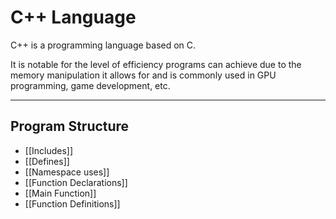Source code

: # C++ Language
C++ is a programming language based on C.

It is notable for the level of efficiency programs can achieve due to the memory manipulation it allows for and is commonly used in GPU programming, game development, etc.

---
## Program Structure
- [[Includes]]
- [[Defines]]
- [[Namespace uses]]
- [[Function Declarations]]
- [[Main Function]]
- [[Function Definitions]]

# # # # # # #

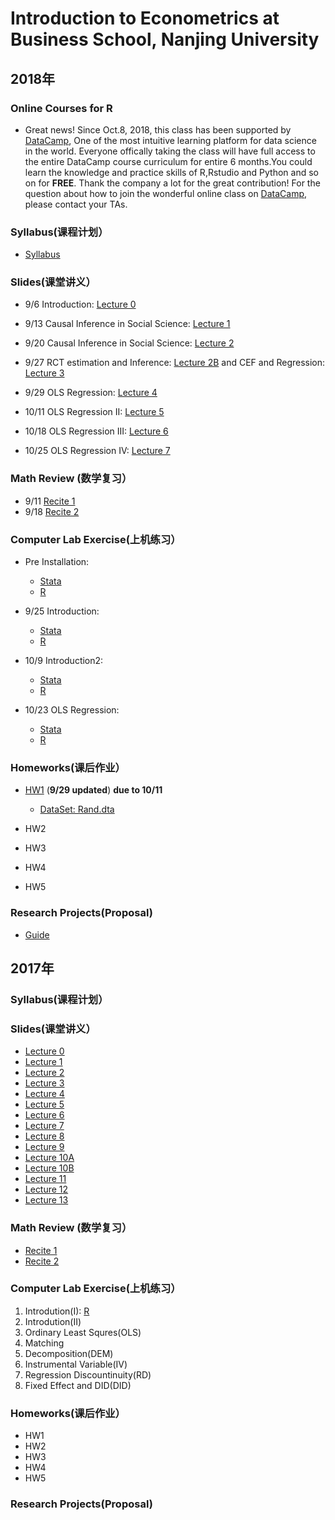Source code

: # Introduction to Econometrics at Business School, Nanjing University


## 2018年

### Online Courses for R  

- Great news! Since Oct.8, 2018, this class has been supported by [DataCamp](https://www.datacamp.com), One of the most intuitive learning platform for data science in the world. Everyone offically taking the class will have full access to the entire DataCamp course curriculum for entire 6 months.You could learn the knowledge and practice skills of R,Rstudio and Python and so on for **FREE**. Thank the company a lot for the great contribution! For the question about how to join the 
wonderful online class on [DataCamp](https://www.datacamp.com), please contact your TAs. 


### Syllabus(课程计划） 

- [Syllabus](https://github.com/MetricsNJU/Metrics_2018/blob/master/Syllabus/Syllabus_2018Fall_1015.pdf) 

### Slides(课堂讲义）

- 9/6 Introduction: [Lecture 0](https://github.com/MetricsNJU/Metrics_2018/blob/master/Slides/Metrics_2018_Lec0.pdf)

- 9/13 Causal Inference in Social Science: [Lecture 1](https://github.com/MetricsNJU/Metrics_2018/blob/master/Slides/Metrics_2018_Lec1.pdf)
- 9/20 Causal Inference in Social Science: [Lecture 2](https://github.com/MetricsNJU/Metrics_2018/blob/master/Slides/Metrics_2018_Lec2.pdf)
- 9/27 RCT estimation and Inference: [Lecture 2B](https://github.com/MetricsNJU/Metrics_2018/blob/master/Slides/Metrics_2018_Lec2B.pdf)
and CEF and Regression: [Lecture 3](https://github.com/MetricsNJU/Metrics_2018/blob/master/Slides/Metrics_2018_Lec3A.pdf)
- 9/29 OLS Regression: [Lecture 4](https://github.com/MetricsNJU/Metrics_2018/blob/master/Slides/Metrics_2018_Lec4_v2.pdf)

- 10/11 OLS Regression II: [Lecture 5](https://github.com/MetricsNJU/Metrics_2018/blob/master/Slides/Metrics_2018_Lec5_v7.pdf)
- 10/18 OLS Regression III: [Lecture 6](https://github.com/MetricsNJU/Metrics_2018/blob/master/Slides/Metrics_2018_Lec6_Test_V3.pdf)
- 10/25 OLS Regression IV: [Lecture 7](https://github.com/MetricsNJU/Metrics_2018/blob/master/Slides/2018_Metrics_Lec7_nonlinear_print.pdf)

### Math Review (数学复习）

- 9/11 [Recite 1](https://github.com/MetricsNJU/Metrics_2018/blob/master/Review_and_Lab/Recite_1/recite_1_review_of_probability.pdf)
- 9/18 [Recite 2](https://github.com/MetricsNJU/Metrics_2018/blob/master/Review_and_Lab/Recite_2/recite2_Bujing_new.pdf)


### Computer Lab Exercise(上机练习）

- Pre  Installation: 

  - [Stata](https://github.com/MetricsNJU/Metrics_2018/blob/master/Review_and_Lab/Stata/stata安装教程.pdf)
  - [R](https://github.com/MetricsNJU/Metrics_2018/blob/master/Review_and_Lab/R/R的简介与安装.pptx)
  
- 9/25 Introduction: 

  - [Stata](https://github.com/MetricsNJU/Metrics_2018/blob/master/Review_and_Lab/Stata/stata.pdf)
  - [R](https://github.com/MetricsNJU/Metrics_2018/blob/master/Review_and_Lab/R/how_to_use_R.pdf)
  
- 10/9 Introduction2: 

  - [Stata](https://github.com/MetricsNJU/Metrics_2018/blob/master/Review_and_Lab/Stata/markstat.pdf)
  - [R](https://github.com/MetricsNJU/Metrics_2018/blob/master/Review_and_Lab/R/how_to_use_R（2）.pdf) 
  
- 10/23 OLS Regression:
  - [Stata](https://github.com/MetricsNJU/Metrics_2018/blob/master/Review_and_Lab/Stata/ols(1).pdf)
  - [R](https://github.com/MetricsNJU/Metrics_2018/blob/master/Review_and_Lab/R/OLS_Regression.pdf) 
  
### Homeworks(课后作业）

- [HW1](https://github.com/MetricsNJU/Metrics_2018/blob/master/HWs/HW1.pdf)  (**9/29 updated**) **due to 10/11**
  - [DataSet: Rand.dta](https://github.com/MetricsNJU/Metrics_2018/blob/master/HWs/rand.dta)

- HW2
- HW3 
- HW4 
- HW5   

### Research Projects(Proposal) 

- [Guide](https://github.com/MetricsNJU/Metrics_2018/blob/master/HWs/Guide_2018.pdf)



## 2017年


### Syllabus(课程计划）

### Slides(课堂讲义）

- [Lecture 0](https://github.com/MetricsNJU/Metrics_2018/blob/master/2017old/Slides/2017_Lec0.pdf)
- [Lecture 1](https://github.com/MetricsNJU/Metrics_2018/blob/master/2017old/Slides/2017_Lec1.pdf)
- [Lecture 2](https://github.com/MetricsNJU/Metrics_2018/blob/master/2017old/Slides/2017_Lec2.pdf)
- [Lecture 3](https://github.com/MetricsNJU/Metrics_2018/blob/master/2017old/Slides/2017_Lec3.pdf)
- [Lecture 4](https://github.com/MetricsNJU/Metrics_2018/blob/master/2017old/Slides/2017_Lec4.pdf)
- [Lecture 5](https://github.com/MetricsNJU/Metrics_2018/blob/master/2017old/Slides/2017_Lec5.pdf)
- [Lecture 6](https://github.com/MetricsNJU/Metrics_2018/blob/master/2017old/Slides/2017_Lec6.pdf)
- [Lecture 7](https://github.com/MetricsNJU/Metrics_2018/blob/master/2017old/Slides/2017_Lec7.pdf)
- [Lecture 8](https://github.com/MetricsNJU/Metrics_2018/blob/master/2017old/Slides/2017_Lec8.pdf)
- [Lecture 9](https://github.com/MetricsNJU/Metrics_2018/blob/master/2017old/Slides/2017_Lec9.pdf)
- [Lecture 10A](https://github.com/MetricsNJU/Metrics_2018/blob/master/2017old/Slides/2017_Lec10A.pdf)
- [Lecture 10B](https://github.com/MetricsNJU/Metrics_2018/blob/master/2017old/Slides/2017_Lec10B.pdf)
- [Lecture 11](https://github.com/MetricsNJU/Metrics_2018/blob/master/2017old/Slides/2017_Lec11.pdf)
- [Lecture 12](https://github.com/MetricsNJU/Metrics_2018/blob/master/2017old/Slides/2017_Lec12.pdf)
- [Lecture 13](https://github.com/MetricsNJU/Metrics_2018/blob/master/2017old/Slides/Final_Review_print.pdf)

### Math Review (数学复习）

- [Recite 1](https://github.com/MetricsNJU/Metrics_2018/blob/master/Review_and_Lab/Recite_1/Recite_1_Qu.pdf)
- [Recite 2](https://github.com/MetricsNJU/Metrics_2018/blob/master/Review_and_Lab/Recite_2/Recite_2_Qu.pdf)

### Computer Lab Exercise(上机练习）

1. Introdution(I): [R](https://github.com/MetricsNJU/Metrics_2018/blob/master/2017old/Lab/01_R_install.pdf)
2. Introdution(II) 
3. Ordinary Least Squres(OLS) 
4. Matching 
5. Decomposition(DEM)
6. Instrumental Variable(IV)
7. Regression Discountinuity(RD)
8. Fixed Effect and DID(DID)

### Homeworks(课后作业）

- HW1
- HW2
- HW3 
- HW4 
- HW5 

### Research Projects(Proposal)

# # # # # # #

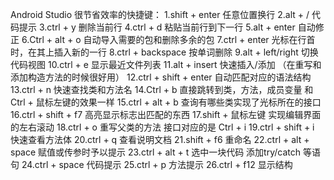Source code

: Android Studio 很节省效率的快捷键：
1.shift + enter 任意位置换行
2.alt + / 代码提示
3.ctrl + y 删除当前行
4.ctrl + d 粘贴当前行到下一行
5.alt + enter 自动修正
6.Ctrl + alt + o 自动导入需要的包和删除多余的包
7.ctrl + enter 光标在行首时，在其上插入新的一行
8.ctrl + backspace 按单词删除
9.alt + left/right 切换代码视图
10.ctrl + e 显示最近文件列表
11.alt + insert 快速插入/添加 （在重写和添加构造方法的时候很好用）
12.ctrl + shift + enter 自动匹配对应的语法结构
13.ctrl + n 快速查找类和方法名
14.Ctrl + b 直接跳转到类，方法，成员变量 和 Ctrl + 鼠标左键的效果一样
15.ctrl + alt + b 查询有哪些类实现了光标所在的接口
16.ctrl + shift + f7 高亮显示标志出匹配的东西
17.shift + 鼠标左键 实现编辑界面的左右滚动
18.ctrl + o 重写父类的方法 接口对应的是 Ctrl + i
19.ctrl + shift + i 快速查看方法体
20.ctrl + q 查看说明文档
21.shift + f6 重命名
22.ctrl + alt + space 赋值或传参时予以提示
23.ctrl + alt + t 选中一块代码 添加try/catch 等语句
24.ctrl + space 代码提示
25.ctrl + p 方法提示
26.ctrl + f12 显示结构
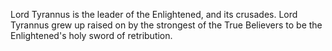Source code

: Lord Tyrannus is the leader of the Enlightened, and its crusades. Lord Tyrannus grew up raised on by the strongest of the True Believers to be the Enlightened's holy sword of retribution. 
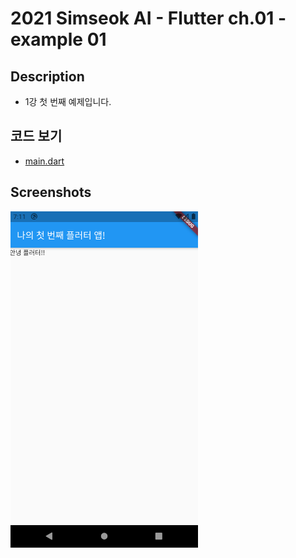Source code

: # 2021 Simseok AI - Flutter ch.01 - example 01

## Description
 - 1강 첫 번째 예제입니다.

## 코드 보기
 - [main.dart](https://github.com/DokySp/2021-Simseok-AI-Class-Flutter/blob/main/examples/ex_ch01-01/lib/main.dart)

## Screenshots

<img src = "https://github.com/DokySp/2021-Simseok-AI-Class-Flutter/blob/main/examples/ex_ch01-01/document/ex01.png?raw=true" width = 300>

# # # # # # #

▶ **ACTION ITEM**: Restate word for word the entries above, starting at the line with "and CEF and" and ending at the line with "- 10/25 OLS", inclusive, and no others.

▶ **SOLUTION TO THIS EXERCISE**:
and CEF and Regression: [Lecture 3](https://github.com/MetricsNJU/Metrics_2018/blob/master/Slides/Metrics_2018_Lec3A.pdf)
- 9/29 OLS Regression: [Lecture 4](https://github.com/MetricsNJU/Metrics_2018/blob/master/Slides/Metrics_2018_Lec4_v2.pdf)

- 10/11 OLS Regression II: [Lecture 5](https://github.com/MetricsNJU/Metrics_2018/blob/master/Slides/Metrics_2018_Lec5_v7.pdf)
- 10/18 OLS Regression III: [Lecture 6](https://github.com/MetricsNJU/Metrics_2018/blob/master/Slides/Metrics_2018_Lec6_Test_V3.pdf)
- 10/25 OLS Regression IV: [Lecture 7](https://github.com/MetricsNJU/Metrics_2018/blob/master/Slides/2018_Metrics_Lec7_nonlinear_print.pdf)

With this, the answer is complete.